**Exercise aim**
Which lines of the entries below contain the string "linguistics"? Copy each one.
(Data for review Opens)
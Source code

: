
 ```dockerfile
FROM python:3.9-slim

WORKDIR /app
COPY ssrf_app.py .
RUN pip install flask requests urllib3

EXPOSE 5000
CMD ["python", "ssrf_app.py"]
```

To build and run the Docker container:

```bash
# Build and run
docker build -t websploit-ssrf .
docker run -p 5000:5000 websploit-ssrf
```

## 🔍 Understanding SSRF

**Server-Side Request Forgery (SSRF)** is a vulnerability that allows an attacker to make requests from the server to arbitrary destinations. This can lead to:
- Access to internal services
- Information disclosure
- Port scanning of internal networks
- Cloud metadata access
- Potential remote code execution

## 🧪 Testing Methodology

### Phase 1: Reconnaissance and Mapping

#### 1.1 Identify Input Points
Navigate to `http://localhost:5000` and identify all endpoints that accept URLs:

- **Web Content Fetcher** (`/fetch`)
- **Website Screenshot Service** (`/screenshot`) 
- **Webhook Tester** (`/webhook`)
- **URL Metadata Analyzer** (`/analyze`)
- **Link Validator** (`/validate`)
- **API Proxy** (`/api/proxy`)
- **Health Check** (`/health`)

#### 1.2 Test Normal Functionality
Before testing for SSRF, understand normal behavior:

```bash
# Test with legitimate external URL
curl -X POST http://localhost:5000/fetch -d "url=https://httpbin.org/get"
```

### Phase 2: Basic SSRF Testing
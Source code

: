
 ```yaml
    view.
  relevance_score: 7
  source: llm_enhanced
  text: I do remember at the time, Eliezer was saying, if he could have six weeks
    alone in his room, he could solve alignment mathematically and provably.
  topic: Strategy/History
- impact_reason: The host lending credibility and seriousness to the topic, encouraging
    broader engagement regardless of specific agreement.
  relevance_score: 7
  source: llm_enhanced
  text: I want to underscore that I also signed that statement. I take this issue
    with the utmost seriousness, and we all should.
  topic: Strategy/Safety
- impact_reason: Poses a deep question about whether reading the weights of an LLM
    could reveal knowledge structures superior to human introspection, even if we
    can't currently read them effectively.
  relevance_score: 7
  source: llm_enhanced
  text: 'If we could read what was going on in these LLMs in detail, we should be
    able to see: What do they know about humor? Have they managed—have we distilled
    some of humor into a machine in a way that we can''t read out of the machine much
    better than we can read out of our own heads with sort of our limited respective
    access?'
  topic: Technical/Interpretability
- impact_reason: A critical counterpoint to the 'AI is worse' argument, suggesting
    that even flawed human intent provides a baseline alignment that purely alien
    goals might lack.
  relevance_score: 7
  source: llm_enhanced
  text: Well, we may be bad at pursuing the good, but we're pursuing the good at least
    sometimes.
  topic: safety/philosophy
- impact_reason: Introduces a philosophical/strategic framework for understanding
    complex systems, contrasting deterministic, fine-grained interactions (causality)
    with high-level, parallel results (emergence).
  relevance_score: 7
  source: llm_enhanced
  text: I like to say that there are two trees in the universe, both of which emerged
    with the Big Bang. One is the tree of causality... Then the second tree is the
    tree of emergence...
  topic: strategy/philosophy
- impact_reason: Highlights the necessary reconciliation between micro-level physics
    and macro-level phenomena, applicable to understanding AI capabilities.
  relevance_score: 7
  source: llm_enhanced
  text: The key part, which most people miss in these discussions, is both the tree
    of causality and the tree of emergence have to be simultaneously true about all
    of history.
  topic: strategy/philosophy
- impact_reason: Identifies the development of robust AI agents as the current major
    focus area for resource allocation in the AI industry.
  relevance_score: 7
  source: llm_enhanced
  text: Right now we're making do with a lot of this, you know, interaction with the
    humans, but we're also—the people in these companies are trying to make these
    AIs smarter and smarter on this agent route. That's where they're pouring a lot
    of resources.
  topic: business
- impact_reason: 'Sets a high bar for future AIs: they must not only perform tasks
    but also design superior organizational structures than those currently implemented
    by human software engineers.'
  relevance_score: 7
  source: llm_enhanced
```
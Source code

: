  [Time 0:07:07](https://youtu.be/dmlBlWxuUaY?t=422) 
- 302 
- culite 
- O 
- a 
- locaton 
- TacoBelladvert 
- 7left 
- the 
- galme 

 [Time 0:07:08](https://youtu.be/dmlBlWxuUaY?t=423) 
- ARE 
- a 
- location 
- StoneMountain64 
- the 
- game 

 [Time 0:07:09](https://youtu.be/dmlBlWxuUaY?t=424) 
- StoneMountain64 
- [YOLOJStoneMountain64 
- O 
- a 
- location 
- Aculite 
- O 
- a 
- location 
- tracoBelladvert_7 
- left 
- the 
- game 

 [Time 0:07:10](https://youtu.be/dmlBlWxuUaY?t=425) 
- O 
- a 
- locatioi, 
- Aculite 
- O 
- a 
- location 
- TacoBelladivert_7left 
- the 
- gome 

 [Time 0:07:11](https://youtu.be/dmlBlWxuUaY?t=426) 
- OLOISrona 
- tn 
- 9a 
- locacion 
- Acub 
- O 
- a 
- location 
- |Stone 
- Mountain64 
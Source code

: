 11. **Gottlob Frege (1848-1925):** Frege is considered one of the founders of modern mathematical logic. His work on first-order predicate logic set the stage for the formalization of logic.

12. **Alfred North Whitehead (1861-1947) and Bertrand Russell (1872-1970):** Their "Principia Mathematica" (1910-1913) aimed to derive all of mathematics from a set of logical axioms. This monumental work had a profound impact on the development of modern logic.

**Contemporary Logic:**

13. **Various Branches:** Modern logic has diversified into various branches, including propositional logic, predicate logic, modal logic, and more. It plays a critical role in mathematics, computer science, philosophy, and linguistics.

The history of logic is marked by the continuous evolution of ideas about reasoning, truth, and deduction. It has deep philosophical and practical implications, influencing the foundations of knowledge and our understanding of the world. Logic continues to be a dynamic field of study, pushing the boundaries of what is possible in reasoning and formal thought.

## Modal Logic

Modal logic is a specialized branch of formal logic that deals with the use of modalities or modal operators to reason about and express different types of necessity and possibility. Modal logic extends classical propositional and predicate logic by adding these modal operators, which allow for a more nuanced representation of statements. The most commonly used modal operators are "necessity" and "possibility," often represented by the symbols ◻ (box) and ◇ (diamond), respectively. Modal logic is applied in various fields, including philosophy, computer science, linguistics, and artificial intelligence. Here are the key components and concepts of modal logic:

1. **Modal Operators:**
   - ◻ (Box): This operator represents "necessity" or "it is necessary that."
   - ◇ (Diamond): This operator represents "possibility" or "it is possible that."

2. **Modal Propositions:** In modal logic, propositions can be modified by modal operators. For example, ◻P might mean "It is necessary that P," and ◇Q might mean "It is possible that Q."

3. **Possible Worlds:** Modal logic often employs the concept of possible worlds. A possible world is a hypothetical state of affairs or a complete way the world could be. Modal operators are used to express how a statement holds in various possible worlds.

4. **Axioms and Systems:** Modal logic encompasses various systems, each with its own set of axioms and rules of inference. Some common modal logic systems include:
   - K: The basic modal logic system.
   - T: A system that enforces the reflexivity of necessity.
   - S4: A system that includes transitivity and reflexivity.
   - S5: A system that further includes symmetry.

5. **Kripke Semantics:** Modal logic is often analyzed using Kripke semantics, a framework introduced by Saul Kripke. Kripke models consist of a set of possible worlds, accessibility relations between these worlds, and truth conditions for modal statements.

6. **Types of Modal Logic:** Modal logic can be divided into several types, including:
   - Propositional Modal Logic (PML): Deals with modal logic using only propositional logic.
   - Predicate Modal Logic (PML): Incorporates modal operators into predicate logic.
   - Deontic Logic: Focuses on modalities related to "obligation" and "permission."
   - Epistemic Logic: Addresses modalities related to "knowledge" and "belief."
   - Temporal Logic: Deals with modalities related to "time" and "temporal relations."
(Data for review Closes)
**Solution below**
13. **Various Branches:** Modern logic has diversified into various branches, including propositional logic, predicate logic, modal logic, and more. It plays a critical role in mathematics, computer science, philosophy, and linguistics.
Modal logic is a specialized branch of formal logic that deals with the use of modalities or modal operators to reason about and express different types of necessity and possibility. Modal logic extends classical propositional and predicate logic by adding these modal operators, which allow for a more nuanced representation of statements. The most commonly used modal operators are "necessity" and "possibility," often represented by the symbols ◻ (box) and ◇ (diamond), respectively. Modal logic is applied in various fields, including philosophy, computer science, linguistics, and artificial intelligence. Here are the key components and concepts of modal logic:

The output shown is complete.